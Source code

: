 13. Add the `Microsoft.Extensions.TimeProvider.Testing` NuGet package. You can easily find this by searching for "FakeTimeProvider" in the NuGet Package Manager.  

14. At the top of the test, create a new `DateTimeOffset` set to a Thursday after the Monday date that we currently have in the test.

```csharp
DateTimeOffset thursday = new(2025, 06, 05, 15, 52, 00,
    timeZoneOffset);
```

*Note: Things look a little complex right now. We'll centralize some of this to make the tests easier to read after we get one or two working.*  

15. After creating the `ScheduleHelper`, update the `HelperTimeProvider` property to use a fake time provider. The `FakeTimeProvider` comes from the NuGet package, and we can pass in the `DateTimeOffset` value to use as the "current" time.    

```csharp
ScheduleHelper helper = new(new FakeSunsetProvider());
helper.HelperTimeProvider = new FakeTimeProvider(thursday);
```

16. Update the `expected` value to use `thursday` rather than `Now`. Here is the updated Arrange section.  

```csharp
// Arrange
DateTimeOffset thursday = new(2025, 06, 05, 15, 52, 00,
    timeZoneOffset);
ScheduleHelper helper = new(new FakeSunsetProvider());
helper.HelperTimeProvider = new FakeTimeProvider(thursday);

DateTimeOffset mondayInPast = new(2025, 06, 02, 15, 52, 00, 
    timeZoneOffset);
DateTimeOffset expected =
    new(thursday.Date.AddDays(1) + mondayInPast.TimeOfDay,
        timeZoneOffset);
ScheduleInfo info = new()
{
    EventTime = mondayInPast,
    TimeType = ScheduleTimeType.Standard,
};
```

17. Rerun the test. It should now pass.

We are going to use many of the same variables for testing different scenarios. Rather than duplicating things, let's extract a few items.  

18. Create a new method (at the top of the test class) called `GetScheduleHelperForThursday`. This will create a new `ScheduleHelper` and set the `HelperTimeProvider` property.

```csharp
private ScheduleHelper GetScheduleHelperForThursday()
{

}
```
....
Description of the task:
In the answer, the lines from the first line of the data above through the line containing "or two working.*" must appear exactly as written, with nothing else.

Solution for this task:
Source code

: 13. Add the `Microsoft.Extensions.TimeProvider.Testing` NuGet package. You can easily find this by searching for "FakeTimeProvider" in the NuGet Package Manager.  

14. At the top of the test, create a new `DateTimeOffset` set to a Thursday after the Monday date that we currently have in the test.

```csharp
DateTimeOffset thursday = new(2025, 06, 05, 15, 52, 00,
    timeZoneOffset);
```

*Note: Things look a little complex right now. We'll centralize some of this to make the tests easier to read after we get one or two working.*  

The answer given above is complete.